貼った「もぐらくんとみどりのほし」は、本当に美しい作品だけど。
じゃあわたし的チェコ・アニメの「甲」は何かというと、これ。
ヤン・シュヴァンクマイエル Jan Švankmajer『アリス Nĕco z Alenky』(1988)。
実家にあった DVD は英語版だった*1。
みんな大好きシュヴァンクマイエルではあるけど、有名であることを、取り上げないことの理由にすべきでもないだろう。レア合戦をやってるわけではない。
息子ヴァーツラフ Václav Švankmajer の 'Svĕtlonoš'(2005)。

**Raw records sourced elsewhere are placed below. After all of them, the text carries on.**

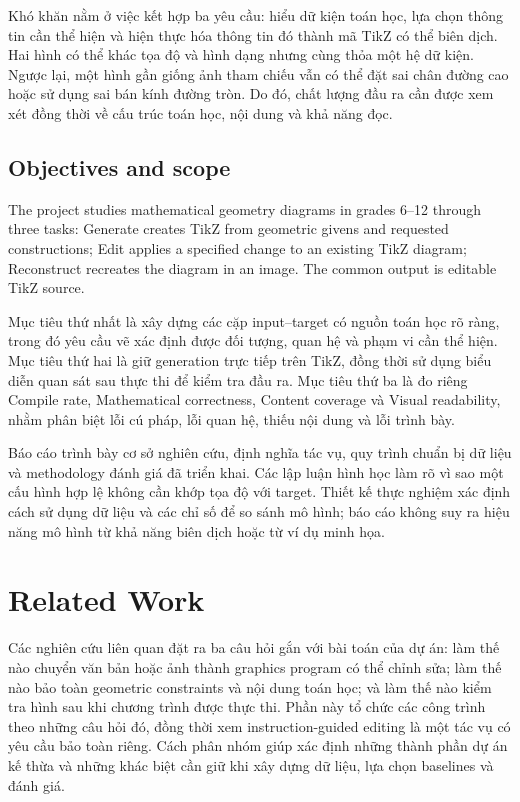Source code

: \documentclass[a4paper,12pt]{article}
\begin{document}
Khó khăn nằm ở việc kết hợp ba yêu cầu: hiểu dữ kiện toán học, lựa chọn thông tin cần thể hiện và hiện thực hóa thông tin đó thành mã TikZ có thể biên dịch. Hai hình có thể khác tọa độ và hình dạng nhưng cùng thỏa một hệ dữ kiện. Ngược lại, một hình gần giống ảnh tham chiếu vẫn có thể đặt sai chân đường cao hoặc sử dụng sai bán kính đường tròn. Do đó, chất lượng đầu ra cần được xem xét đồng thời về cấu trúc toán học, nội dung và khả năng đọc.

\subsection{Objectives and scope}
The project studies mathematical geometry diagrams in grades 6--12 through three tasks: Generate creates TikZ from geometric givens and requested constructions; Edit applies a specified change to an existing TikZ diagram; Reconstruct recreates the diagram in an image. The common output is editable TikZ source.

Mục tiêu thứ nhất là xây dựng các cặp input--target có nguồn toán học rõ ràng, trong đó yêu cầu vẽ xác định được đối tượng, quan hệ và phạm vi cần thể hiện. Mục tiêu thứ hai là giữ generation trực tiếp trên TikZ, đồng thời sử dụng biểu diễn quan sát sau thực thi để kiểm tra đầu ra. Mục tiêu thứ ba là đo riêng Compile rate, Mathematical correctness, Content coverage và Visual readability, nhằm phân biệt lỗi cú pháp, lỗi quan hệ, thiếu nội dung và lỗi trình bày.

Báo cáo trình bày cơ sở nghiên cứu, định nghĩa tác vụ, quy trình chuẩn bị dữ liệu và methodology đánh giá đã triển khai. Các lập luận hình học làm rõ vì sao một cấu hình hợp lệ không cần khớp tọa độ với target. Thiết kế thực nghiệm xác định cách sử dụng dữ liệu và các chỉ số để so sánh mô hình; báo cáo không suy ra hiệu năng mô hình từ khả năng biên dịch hoặc từ ví dụ minh họa.

\section{Related Work}
\label{sec:related-work}
Các nghiên cứu liên quan đặt ra ba câu hỏi gắn với bài toán của dự án: làm thế nào chuyển văn bản hoặc ảnh thành graphics program có thể chỉnh sửa; làm thế nào bảo toàn geometric constraints và nội dung toán học; và làm thế nào kiểm tra hình sau khi chương trình được thực thi. Phần này tổ chức các công trình theo những câu hỏi đó, đồng thời xem instruction-guided editing là một tác vụ có yêu cầu bảo toàn riêng. Cách phân nhóm giúp xác định những thành phần dự án kế thừa và những khác biệt cần giữ khi xây dựng dữ liệu, lựa chọn baselines và đánh giá.
\end{document}
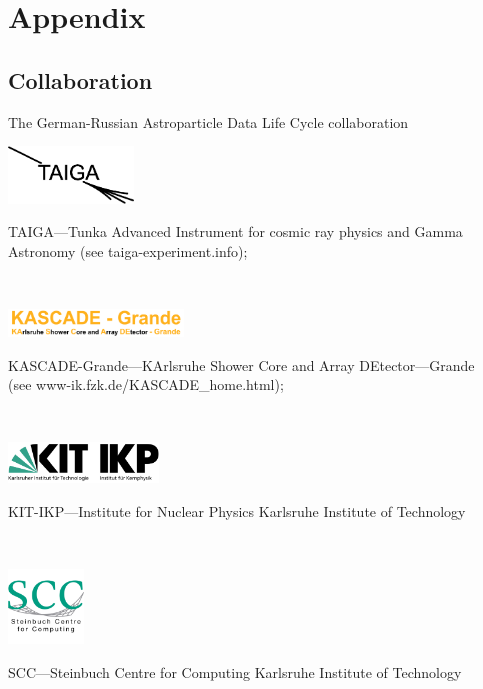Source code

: 
\appendix
\beginbackup
\section{Appendix}
\subsection{Collaboration}
\begin{frame}[allowframebreaks]
{The German-Russian Astroparticle Data Life Cycle collaboration}
\parbox{0.35\textwidth}{
  \centering\includegraphics[width=0.25\textwidth]{pics/taiga.eps}
}\hfill
\parbox{0.60\textwidth}{
  TAIGA---Tunka Advanced Instrument for cosmic ray physics and Gamma Astronomy (see
  taiga-experiment.info);
}
\\\vspace{1em}
\parbox{0.35\textwidth}{
  \centering\includegraphics[width=0.35\textwidth]{pics/grande.pdf}
}\hfill
\parbox{0.60\textwidth}{
  KASCADE-Grande---KArlsruhe Shower Core and Array DEtector---Grande\\ (see
  www-ik.fzk.de/KASCADE\_home.html);
}
\\\vspace{1em}
\parbox{0.35\textwidth}{
  \centering\includegraphics[width=0.30\textwidth]{pics/Logo_KIT_IKP.pdf}
}\hfill
\parbox{0.60\textwidth}{
  KIT-IKP---Institute for Nuclear Physics Karlsruhe Institute of Technology
}
\\\vspace{1em}
\parbox{0.35\textwidth}{
  \centering\includegraphics[width=0.15\textwidth]{pics/SCC-Logo.png}
}\hfill
\parbox{0.60\textwidth}{
  SCC---Steinbuch Centre for Computing Karlsruhe Institute of Technology
}
\end{frame}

シュルレアリストで Jan の妻、Eva Švankmajerová の絵をウェブでいくつか見た。何が描かれてるか判るけど抽象度が高い。なかで、私はこれの、透明な色調と、落ちる人と思しきもののフォルムと運動性が好き:
「落下 Pád」油彩 57×68cm
Jan の『アリス』のためのポスター(1988)も Eva 作:
UK 仕様:
ちょっとドゥシャン・カーライの『アリス』を思い出した。
イルジー・トルンカ Jiří Trnka の『手 Ruka』(1965)。
『バヤヤ Bajaja』(1950)や『夏の夜の夢 Sen noci svatojánské』(1959)の、イメージの豊饒、ファンタスティックな内容としてもカメラワークとしても「奥行き」をもつ世界が、最後の作品『手』では一転、ストレートなメッセージ内容のストレートな表現、権力批判の政治性、ストイックな造形、になってるのに戸惑う。
発表出来たのは国際的存在になってたトルンカだから、といっても、死後、社会主義政権崩壊の1989年までの20年間、国内での一切の放送・上映を禁じられた。